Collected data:

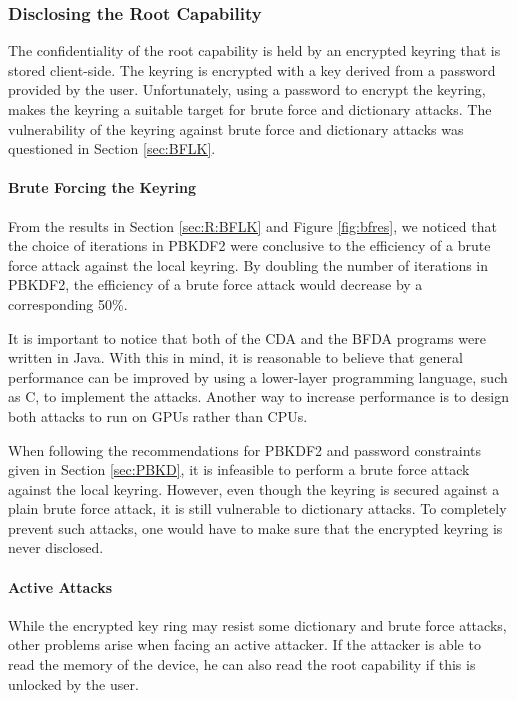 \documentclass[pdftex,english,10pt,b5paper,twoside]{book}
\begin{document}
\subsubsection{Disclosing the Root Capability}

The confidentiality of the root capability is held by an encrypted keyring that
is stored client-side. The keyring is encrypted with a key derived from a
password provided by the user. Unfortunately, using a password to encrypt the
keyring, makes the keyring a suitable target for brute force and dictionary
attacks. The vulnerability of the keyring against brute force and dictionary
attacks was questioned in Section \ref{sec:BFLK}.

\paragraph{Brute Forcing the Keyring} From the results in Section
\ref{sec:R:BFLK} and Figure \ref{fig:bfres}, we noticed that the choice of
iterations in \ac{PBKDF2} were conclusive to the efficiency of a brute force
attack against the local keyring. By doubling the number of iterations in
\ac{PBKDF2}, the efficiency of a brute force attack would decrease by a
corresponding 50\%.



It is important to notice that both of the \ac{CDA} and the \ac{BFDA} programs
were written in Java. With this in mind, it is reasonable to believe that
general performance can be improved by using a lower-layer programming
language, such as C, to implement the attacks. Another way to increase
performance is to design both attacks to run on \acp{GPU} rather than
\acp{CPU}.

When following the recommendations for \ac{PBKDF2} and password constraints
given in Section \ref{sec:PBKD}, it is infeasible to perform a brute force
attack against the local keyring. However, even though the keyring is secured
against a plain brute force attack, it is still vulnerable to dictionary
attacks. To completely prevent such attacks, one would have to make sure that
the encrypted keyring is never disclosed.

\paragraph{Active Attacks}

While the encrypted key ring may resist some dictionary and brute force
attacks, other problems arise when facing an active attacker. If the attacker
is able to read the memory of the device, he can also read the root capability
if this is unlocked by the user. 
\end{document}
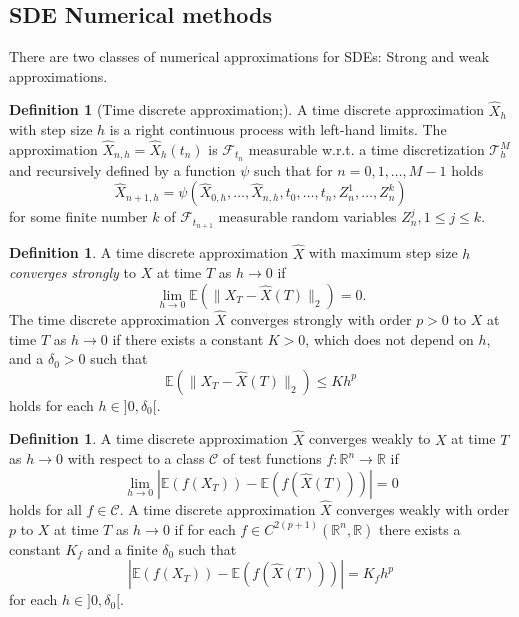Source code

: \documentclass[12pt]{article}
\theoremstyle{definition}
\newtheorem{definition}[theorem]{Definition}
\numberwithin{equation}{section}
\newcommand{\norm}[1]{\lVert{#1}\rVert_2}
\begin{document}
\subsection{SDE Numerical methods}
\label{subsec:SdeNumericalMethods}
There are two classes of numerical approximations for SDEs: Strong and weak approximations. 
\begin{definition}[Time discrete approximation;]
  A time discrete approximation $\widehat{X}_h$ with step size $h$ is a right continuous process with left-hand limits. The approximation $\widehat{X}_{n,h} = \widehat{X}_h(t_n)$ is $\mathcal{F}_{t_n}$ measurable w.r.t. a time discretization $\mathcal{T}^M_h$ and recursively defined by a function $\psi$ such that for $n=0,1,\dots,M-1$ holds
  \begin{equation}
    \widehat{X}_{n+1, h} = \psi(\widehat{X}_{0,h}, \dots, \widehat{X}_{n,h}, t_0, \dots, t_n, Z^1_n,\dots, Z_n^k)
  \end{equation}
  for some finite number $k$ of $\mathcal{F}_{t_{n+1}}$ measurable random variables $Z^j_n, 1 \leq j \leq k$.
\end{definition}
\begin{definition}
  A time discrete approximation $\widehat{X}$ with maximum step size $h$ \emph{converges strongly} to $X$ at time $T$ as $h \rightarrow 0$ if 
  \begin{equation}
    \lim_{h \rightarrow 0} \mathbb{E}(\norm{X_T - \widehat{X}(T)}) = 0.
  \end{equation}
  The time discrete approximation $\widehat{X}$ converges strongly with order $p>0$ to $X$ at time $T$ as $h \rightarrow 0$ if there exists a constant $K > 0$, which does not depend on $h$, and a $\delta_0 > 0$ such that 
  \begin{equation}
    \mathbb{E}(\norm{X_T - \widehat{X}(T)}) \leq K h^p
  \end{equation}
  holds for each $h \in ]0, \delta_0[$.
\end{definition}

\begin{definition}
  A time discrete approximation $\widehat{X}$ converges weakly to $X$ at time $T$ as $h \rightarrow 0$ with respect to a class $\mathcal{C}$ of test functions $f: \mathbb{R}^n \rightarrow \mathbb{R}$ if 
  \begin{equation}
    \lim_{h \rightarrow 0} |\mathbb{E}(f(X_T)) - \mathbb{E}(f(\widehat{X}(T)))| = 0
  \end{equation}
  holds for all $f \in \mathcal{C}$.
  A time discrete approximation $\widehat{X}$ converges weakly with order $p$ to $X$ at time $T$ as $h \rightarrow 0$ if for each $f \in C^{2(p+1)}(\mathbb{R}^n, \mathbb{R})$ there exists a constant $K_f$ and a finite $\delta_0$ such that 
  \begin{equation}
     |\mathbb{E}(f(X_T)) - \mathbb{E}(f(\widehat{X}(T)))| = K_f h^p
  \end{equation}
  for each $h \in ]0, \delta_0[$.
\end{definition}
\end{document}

What you have to do » Leave the pictures out, then print every entry exactly as it reads.

Exercise solution »
 \documentclass[pdftex,english,10pt,b5paper,twoside]{book}
\begin{document}
\subsubsection{Disclosing the Root Capability}

The confidentiality of the root capability is held by an encrypted keyring that
is stored client-side. The keyring is encrypted with a key derived from a
password provided by the user. Unfortunately, using a password to encrypt the
keyring, makes the keyring a suitable target for brute force and dictionary
attacks. The vulnerability of the keyring against brute force and dictionary
attacks was questioned in Section \ref{sec:BFLK}.

\paragraph{Brute Forcing the Keyring} From the results in Section
\ref{sec:R:BFLK} and Figure \ref{fig:bfres}, we noticed that the choice of
iterations in \ac{PBKDF2} were conclusive to the efficiency of a brute force
attack against the local keyring. By doubling the number of iterations in
\ac{PBKDF2}, the efficiency of a brute force attack would decrease by a
corresponding 50\%.



It is important to notice that both of the \ac{CDA} and the \ac{BFDA} programs
were written in Java. With this in mind, it is reasonable to believe that
general performance can be improved by using a lower-layer programming
language, such as C, to implement the attacks. Another way to increase
performance is to design both attacks to run on \acp{GPU} rather than
\acp{CPU}.

When following the recommendations for \ac{PBKDF2} and password constraints
given in Section \ref{sec:PBKD}, it is infeasible to perform a brute force
attack against the local keyring. However, even though the keyring is secured
against a plain brute force attack, it is still vulnerable to dictionary
attacks. To completely prevent such attacks, one would have to make sure that
the encrypted keyring is never disclosed.

\paragraph{Active Attacks}

While the encrypted key ring may resist some dictionary and brute force
attacks, other problems arise when facing an active attacker. If the attacker
is able to read the memory of the device, he can also read the root capability
if this is unlocked by the user. 
\end{document}
Source code

: \documentclass[12pt]{article}
\theoremstyle{definition}
\newtheorem{definition}[theorem]{Definition}
\numberwithin{equation}{section}
\newcommand{\norm}[1]{\lVert{#1}\rVert_2}
\begin{document}
\subsection{SDE Numerical methods}
\label{subsec:SdeNumericalMethods}
There are two classes of numerical approximations for SDEs: Strong and weak approximations. 
\begin{definition}[Time discrete approximation;]
  A time discrete approximation $\widehat{X}_h$ with step size $h$ is a right continuous process with left-hand limits. The approximation $\widehat{X}_{n,h} = \widehat{X}_h(t_n)$ is $\mathcal{F}_{t_n}$ measurable w.r.t. a time discretization $\mathcal{T}^M_h$ and recursively defined by a function $\psi$ such that for $n=0,1,\dots,M-1$ holds
  \begin{equation}
    \widehat{X}_{n+1, h} = \psi(\widehat{X}_{0,h}, \dots, \widehat{X}_{n,h}, t_0, \dots, t_n, Z^1_n,\dots, Z_n^k)
  \end{equation}
  for some finite number $k$ of $\mathcal{F}_{t_{n+1}}$ measurable random variables $Z^j_n, 1 \leq j \leq k$.
\end{definition}
\begin{definition}
  A time discrete approximation $\widehat{X}$ with maximum step size $h$ \emph{converges strongly} to $X$ at time $T$ as $h \rightarrow 0$ if 
  \begin{equation}
    \lim_{h \rightarrow 0} \mathbb{E}(\norm{X_T - \widehat{X}(T)}) = 0.
  \end{equation}
  The time discrete approximation $\widehat{X}$ converges strongly with order $p>0$ to $X$ at time $T$ as $h \rightarrow 0$ if there exists a constant $K > 0$, which does not depend on $h$, and a $\delta_0 > 0$ such that 
  \begin{equation}
    \mathbb{E}(\norm{X_T - \widehat{X}(T)}) \leq K h^p
  \end{equation}
  holds for each $h \in ]0, \delta_0[$.
\end{definition}

\begin{definition}
  A time discrete approximation $\widehat{X}$ converges weakly to $X$ at time $T$ as $h \rightarrow 0$ with respect to a class $\mathcal{C}$ of test functions $f: \mathbb{R}^n \rightarrow \mathbb{R}$ if 
  \begin{equation}
    \lim_{h \rightarrow 0} |\mathbb{E}(f(X_T)) - \mathbb{E}(f(\widehat{X}(T)))| = 0
  \end{equation}
  holds for all $f \in \mathcal{C}$.
  A time discrete approximation $\widehat{X}$ converges weakly with order $p$ to $X$ at time $T$ as $h \rightarrow 0$ if for each $f \in C^{2(p+1)}(\mathbb{R}^n, \mathbb{R})$ there exists a constant $K_f$ and a finite $\delta_0$ such that 
  \begin{equation}
     |\mathbb{E}(f(X_T)) - \mathbb{E}(f(\widehat{X}(T)))| = K_f h^p
  \end{equation}
  for each $h \in ]0, \delta_0[$.
\end{definition}
\end{document}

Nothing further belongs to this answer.